WHAT IS REQUIRED:
Retrieve every line from the records in which the word "Microsoft" occurs.

Plain-text document sources
◇ ◇ ◇ ◇ ◇ ◇ ◇

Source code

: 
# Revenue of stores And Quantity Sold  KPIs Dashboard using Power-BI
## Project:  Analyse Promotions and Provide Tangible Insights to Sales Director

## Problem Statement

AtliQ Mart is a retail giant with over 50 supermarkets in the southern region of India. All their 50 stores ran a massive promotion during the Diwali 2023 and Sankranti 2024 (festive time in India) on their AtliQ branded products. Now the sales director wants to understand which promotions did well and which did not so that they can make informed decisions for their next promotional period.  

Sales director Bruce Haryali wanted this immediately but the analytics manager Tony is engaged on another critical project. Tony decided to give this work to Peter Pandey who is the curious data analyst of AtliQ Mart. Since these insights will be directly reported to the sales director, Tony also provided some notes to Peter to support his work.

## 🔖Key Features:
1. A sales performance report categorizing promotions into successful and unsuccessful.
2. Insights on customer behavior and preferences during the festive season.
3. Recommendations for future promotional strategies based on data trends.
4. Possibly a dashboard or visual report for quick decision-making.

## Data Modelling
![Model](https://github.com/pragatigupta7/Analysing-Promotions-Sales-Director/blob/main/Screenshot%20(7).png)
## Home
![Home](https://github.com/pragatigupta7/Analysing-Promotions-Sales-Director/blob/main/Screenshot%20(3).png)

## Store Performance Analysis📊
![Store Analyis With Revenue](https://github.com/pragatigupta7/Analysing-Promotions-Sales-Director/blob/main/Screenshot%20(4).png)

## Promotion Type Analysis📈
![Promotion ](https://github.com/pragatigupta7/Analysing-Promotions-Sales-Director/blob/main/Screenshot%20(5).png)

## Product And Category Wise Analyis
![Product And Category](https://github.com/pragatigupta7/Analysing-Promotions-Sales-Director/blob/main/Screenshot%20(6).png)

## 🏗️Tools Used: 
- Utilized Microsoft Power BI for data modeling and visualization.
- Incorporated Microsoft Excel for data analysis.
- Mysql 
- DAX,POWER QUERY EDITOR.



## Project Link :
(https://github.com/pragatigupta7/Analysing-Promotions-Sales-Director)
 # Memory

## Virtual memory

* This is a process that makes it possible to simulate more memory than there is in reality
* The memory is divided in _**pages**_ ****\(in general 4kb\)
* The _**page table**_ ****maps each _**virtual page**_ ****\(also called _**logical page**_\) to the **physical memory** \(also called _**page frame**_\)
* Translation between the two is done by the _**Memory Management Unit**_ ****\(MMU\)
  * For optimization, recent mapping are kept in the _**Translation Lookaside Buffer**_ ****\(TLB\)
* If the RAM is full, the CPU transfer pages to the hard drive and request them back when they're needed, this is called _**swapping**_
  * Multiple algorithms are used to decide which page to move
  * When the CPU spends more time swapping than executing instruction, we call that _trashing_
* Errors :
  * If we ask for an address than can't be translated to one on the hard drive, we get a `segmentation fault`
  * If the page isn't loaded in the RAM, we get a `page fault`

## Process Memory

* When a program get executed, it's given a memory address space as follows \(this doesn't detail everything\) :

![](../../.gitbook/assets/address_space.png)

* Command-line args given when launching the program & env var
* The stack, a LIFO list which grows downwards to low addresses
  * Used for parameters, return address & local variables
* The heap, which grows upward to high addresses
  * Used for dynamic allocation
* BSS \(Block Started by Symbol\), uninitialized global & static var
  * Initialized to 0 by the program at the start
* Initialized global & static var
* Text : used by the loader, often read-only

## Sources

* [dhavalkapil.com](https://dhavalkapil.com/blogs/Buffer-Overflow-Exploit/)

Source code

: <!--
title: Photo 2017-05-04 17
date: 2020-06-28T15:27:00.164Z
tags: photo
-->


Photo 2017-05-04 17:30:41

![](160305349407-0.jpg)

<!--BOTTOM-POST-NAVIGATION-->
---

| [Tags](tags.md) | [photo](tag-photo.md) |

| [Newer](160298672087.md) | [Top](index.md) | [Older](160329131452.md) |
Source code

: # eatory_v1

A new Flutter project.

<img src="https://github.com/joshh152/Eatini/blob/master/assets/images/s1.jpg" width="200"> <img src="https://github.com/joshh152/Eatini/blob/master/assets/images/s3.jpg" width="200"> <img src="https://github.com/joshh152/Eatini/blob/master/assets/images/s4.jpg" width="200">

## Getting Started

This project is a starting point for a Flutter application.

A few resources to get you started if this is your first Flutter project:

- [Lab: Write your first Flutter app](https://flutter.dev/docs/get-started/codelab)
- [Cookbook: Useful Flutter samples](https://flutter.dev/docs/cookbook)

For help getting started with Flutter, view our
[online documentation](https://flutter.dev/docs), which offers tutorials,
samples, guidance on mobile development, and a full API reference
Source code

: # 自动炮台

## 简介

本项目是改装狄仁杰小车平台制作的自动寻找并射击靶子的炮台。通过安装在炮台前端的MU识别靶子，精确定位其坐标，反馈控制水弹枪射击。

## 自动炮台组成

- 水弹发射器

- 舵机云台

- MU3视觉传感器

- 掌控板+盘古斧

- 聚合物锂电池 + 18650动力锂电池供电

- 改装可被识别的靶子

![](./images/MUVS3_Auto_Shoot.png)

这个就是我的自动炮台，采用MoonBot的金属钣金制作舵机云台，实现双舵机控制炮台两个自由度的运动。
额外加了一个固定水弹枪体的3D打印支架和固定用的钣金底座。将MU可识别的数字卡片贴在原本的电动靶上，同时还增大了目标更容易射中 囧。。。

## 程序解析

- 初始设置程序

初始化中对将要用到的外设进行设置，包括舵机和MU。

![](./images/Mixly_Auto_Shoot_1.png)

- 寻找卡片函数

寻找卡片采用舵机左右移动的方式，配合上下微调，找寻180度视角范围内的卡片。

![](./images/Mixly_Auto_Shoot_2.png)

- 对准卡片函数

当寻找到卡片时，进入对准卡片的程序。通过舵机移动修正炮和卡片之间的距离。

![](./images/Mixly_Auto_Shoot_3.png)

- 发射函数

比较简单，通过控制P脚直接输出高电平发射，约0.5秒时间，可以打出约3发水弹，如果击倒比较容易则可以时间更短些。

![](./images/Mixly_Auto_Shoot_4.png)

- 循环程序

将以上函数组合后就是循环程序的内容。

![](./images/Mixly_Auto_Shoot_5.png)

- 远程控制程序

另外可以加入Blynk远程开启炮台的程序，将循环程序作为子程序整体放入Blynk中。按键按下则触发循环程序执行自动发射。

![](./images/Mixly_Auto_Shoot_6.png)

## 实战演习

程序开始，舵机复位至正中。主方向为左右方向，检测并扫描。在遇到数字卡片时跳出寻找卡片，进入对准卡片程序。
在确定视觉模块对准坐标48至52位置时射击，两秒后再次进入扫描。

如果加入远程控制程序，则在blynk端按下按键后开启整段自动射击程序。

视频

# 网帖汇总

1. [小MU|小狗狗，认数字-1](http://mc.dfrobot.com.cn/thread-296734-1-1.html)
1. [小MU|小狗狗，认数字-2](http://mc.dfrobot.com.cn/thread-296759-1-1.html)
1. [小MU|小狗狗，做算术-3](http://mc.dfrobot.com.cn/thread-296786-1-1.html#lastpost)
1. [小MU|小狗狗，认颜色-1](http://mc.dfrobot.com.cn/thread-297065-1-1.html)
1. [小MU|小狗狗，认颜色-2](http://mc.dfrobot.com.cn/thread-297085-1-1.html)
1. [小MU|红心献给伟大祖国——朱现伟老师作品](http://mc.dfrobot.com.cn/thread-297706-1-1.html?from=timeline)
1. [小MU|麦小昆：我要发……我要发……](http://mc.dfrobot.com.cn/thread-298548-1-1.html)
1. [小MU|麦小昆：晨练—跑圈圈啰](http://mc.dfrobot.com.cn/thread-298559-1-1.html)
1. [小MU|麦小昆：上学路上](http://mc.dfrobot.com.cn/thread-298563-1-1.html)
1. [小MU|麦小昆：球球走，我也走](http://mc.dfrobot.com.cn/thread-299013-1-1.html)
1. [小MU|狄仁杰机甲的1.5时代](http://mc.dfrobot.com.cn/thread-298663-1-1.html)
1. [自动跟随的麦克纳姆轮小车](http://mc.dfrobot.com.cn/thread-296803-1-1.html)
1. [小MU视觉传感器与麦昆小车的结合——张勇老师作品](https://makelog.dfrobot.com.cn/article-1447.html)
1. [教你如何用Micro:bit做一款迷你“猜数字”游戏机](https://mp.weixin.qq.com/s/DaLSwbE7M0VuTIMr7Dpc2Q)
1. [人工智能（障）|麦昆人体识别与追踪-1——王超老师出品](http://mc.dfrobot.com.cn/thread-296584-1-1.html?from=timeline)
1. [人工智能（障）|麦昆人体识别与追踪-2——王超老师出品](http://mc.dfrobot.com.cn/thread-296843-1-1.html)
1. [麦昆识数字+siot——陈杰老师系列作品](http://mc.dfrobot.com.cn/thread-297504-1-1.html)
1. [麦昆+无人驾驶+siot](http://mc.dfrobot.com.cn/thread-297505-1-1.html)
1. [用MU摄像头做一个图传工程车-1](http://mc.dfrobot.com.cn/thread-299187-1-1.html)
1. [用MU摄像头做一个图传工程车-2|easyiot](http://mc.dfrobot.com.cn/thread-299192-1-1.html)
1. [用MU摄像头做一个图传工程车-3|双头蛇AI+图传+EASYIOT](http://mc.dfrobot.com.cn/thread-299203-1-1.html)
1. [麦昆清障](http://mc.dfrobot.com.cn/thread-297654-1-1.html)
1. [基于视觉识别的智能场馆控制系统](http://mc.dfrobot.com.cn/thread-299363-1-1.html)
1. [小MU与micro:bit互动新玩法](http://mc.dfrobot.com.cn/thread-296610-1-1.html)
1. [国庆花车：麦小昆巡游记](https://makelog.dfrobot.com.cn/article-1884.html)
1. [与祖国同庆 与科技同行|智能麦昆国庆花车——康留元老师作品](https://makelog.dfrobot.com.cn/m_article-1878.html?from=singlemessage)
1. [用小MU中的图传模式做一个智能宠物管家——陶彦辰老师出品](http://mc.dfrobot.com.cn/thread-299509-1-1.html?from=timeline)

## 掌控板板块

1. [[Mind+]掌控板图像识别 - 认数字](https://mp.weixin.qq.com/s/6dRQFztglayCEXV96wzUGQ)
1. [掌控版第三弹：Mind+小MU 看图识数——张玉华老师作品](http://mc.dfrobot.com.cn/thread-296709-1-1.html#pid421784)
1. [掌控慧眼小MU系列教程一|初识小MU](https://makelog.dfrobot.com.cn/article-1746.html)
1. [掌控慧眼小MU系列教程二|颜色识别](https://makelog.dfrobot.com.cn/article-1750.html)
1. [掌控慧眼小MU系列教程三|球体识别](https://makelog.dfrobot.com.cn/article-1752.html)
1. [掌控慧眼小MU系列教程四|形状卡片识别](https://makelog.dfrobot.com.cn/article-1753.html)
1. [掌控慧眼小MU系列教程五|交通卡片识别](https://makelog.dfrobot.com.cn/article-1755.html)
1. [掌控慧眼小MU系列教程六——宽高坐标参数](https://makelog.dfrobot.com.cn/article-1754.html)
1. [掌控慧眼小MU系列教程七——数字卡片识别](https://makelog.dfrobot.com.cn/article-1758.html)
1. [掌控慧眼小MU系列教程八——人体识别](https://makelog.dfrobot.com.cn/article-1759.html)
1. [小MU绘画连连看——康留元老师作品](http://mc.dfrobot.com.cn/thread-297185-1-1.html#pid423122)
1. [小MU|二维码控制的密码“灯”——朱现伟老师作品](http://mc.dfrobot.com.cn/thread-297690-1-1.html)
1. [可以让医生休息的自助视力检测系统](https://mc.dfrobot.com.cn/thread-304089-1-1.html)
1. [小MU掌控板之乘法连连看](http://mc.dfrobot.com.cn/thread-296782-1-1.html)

◇ ◇ ◇ ◇ ◇ ◇ ◇

PROBLEM SOLUTION:
- Utilized Microsoft Power BI for data modeling and visualization.
- Incorporated Microsoft Excel for data analysis.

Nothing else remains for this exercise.